◆ Material to process

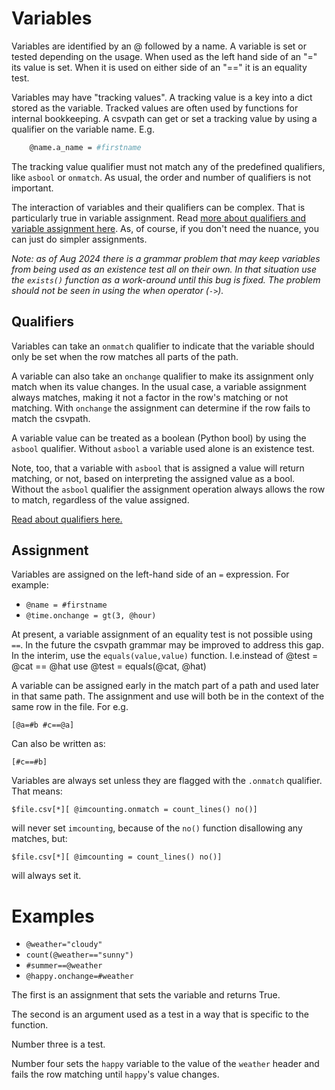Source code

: 
# Variables

Variables are identified by an @ followed by a name. A variable is set or tested depending on the usage. When used as the left hand side of an "=" its value is set.  When it is used on either side of an "==" it is an equality test.

Variables may have "tracking values". A tracking value is a key into a dict stored as the variable. Tracked values are often used by functions for internal bookkeeping. A csvpath can get or set a tracking value by using a qualifier on the variable name. E.g.

```bash
    @name.a_name = #firstname
```

The tracking value qualifier must not match any of the predefined qualifiers, like `asbool` or `onmatch`. As usual, the order and number of qualifiers is not important.

The interaction of variables and their qualifiers can be complex. That is particularly true in variable assignment. Read <a href='https://github.com/dk107dk/csvpath/blob/main/docs/assignment.md'>more about qualifiers and variable assignment here</a>. As, of course, if you don't need the nuance, you can just do simpler assignments.

_Note: as of Aug 2024 there is a grammar problem that may keep variables from being used as an existence test all on their own. In that situation use the `exists()` function as a work-around until this bug is fixed. The problem should not be seen in using the when operator (`->`)._

## Qualifiers
Variables can take an `onmatch` qualifier to indicate that the variable should only be set when the row matches all parts of the path.

A variable can also take an `onchange` qualifier to make its assignment only match when its value changes. In the usual case, a variable assignment always matches, making it not a factor in the row's matching or not matching. With `onchange` the assignment can determine if the row fails to match the csvpath.

A variable value can be treated as a boolean (Python bool) by using the `asbool` qualifier. Without `asbool` a variable used alone is an existence test.

Note, too, that a variable with `asbool` that is assigned a value will return matching, or not, based on interpreting the assigned value as a bool. Without the `asbool` qualifier the assignment operation always allows the row to match, regardless of the value assigned.

<a href='https://github.com/dk107dk/csvpath/blob/main/docs/qualifiers.md'>Read about qualifiers here.</a>

## Assignment

Variables are assigned on the left-hand side of an `=` expression. For example:

- `@name = #firstname`
- `@time.onchange = gt(3, @hour)`

At present, a variable assignment of an equality test is not possible using `==`. In the future the csvpath grammar may be improved to address this gap. In the interim, use the `equals(value,value)` function. I.e.instead of
    @test = @cat == @hat
use
    @test = equals(@cat, @hat)

A variable can be assigned early in the match part of a path and used later in that same path. The assignment and use will both be in the context of the same row in the file. For e.g.

    [@a=#b #c==@a]

Can also be written as:

    [#c==#b]

Variables are always set unless they are flagged with the `.onmatch` qualifier. That means:

    $file.csv[*][ @imcounting.onmatch = count_lines() no()]

will never set `imcounting`, because of the `no()` function disallowing any matches, but:

    $file.csv[*][ @imcounting = count_lines() no()]

will always set it.


# Examples
- `@weather="cloudy"`
- `count(@weather=="sunny")`
- `#summer==@weather`
- `@happy.onchange=#weather`

The first is an assignment that sets the variable and returns True.

The second is an argument used as a test in a way that is specific to the function.

Number three is a test.

Number four sets the `happy` variable to the value of the `weather` header and fails the row matching until `happy`'s value changes.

◆ Problem details
Match on "side" and report each line of the data above that has it.

◆ Task response
Variables are identified by an @ followed by a name. A variable is set or tested depending on the usage. When used as the left hand side of an "=" its value is set.  When it is used on either side of an "==" it is an equality test.
Variables are assigned on the left-hand side of an `=` expression. For example:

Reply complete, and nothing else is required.